Data entries
━━━

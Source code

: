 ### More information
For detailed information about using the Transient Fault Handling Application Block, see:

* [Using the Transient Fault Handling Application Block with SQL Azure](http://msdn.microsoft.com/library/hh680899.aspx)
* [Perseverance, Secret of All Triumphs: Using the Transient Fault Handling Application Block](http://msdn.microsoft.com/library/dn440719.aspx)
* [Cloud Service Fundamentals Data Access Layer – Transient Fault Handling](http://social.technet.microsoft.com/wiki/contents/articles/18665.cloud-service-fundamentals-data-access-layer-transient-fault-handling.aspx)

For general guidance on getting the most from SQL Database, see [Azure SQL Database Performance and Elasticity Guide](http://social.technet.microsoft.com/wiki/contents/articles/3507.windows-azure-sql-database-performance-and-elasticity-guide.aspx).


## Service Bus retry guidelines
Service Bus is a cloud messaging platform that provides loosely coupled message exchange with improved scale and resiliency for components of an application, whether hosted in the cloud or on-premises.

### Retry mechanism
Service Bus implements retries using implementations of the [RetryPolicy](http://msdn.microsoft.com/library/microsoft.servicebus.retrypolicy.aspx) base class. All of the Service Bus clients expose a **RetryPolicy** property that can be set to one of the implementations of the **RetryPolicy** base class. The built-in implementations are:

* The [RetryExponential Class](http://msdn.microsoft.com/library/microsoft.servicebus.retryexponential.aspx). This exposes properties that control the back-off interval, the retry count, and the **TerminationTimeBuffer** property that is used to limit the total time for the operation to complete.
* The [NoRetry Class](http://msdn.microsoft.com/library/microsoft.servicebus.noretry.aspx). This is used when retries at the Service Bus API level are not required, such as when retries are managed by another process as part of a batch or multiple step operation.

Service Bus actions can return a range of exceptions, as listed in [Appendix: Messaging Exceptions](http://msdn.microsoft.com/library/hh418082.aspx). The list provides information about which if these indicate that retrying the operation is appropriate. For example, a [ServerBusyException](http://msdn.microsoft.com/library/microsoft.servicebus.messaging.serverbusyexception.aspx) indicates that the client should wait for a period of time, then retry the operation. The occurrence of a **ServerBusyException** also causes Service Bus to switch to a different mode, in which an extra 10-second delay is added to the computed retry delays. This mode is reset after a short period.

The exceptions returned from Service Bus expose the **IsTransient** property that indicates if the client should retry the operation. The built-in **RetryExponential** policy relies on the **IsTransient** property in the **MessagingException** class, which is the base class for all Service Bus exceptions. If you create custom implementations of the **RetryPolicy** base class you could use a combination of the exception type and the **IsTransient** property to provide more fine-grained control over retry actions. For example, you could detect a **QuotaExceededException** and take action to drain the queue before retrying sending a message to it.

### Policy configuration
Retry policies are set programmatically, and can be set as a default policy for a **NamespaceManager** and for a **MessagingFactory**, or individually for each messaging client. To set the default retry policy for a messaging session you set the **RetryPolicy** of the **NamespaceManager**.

━━━

Say how many of the lines above include the string "Azure", and give no other words.

### WORKED SOLUTION
2